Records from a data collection
-- -- --

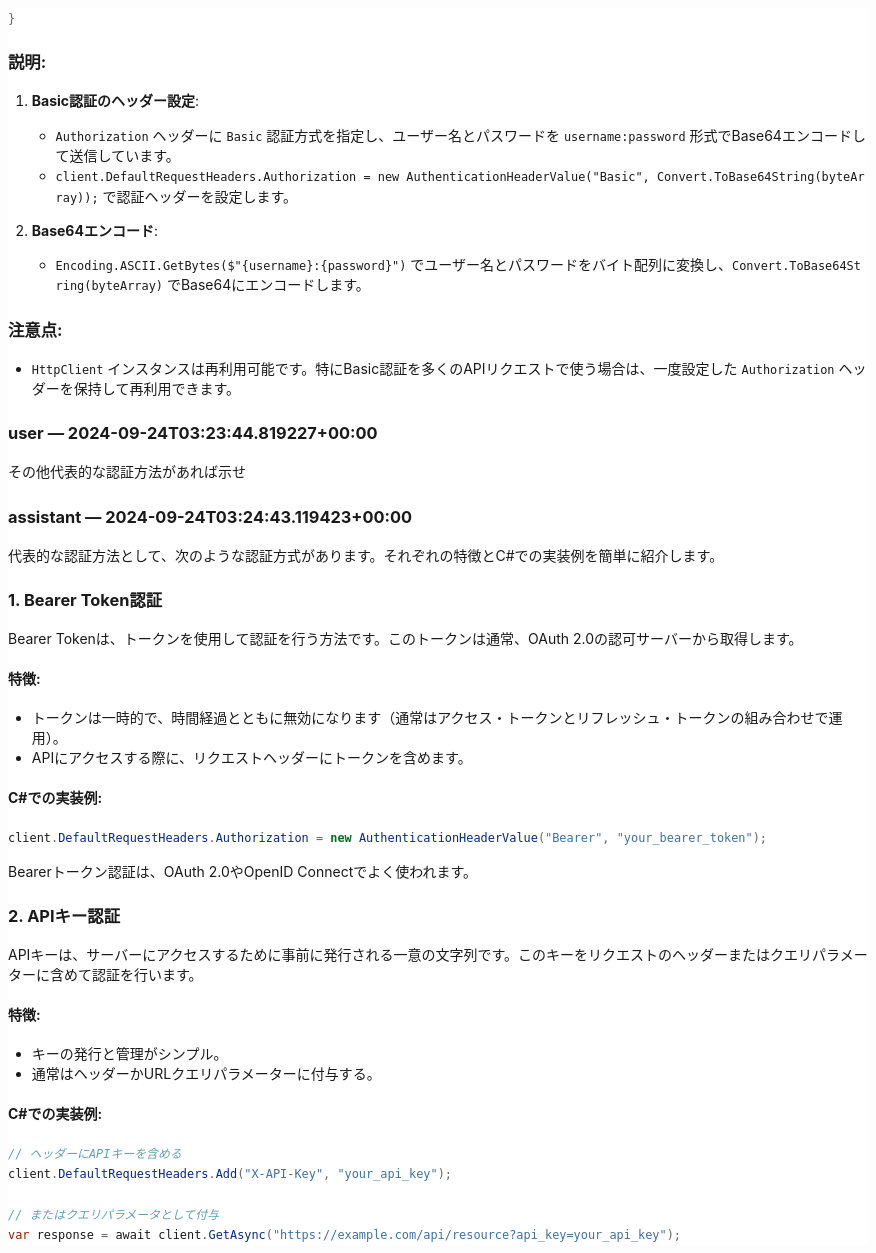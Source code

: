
 ```csharp
}
```

### 説明:
1. **Basic認証のヘッダー設定**:
   - `Authorization` ヘッダーに `Basic` 認証方式を指定し、ユーザー名とパスワードを `username:password` 形式でBase64エンコードして送信しています。
   - `client.DefaultRequestHeaders.Authorization = new AuthenticationHeaderValue("Basic", Convert.ToBase64String(byteArray));` で認証ヘッダーを設定します。

2. **Base64エンコード**:
   - `Encoding.ASCII.GetBytes($"{username}:{password}")` でユーザー名とパスワードをバイト配列に変換し、`Convert.ToBase64String(byteArray)` でBase64にエンコードします。

### 注意点:
- `HttpClient` インスタンスは再利用可能です。特にBasic認証を多くのAPIリクエストで使う場合は、一度設定した `Authorization` ヘッダーを保持して再利用できます。

### user — 2024-09-24T03:23:44.819227+00:00

その他代表的な認証方法があれば示せ

### assistant — 2024-09-24T03:24:43.119423+00:00

代表的な認証方法として、次のような認証方式があります。それぞれの特徴とC#での実装例を簡単に紹介します。

### 1. **Bearer Token認証**
Bearer Tokenは、トークンを使用して認証を行う方法です。このトークンは通常、OAuth 2.0の認可サーバーから取得します。

#### 特徴:
- トークンは一時的で、時間経過とともに無効になります（通常はアクセス・トークンとリフレッシュ・トークンの組み合わせで運用）。
- APIにアクセスする際に、リクエストヘッダーにトークンを含めます。

#### C#での実装例:

```csharp
client.DefaultRequestHeaders.Authorization = new AuthenticationHeaderValue("Bearer", "your_bearer_token");
```

Bearerトークン認証は、OAuth 2.0やOpenID Connectでよく使われます。

### 2. **APIキー認証**
APIキーは、サーバーにアクセスするために事前に発行される一意の文字列です。このキーをリクエストのヘッダーまたはクエリパラメーターに含めて認証を行います。

#### 特徴:
- キーの発行と管理がシンプル。
- 通常はヘッダーかURLクエリパラメーターに付与する。

#### C#での実装例:

```csharp
// ヘッダーにAPIキーを含める
client.DefaultRequestHeaders.Add("X-API-Key", "your_api_key");

// またはクエリパラメータとして付与
var response = await client.GetAsync("https://example.com/api/resource?api_key=your_api_key");
```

-- -- --

_Assigned task_
Write out the records exactly. Do not carry the pictures over.

_Exercise output_
Source code

:
 ```csharp
}
```

### 説明:
1. **Basic認証のヘッダー設定**:
   - `Authorization` ヘッダーに `Basic` 認証方式を指定し、ユーザー名とパスワードを `username:password` 形式でBase64エンコードして送信しています。
   - `client.DefaultRequestHeaders.Authorization = new AuthenticationHeaderValue("Basic", Convert.ToBase64String(byteArray));` で認証ヘッダーを設定します。

2. **Base64エンコード**:
   - `Encoding.ASCII.GetBytes($"{username}:{password}")` でユーザー名とパスワードをバイト配列に変換し、`Convert.ToBase64String(byteArray)` でBase64にエンコードします。

### 注意点:
- `HttpClient` インスタンスは再利用可能です。特にBasic認証を多くのAPIリクエストで使う場合は、一度設定した `Authorization` ヘッダーを保持して再利用できます。

### user — 2024-09-24T03:23:44.819227+00:00

その他代表的な認証方法があれば示せ

### assistant — 2024-09-24T03:24:43.119423+00:00

代表的な認証方法として、次のような認証方式があります。それぞれの特徴とC#での実装例を簡単に紹介します。

### 1. **Bearer Token認証**
Bearer Tokenは、トークンを使用して認証を行う方法です。このトークンは通常、OAuth 2.0の認可サーバーから取得します。

#### 特徴:
- トークンは一時的で、時間経過とともに無効になります（通常はアクセス・トークンとリフレッシュ・トークンの組み合わせで運用）。
- APIにアクセスする際に、リクエストヘッダーにトークンを含めます。

#### C#での実装例:

```csharp
client.DefaultRequestHeaders.Authorization = new AuthenticationHeaderValue("Bearer", "your_bearer_token");
```

Bearerトークン認証は、OAuth 2.0やOpenID Connectでよく使われます。

### 2. **APIキー認証**
APIキーは、サーバーにアクセスするために事前に発行される一意の文字列です。このキーをリクエストのヘッダーまたはクエリパラメーターに含めて認証を行います。

#### 特徴:
- キーの発行と管理がシンプル。
- 通常はヘッダーかURLクエリパラメーターに付与する。

#### C#での実装例:

```csharp
// ヘッダーにAPIキーを含める
client.DefaultRequestHeaders.Add("X-API-Key", "your_api_key");

// またはクエリパラメータとして付与
var response = await client.GetAsync("https://example.com/api/resource?api_key=your_api_key");
```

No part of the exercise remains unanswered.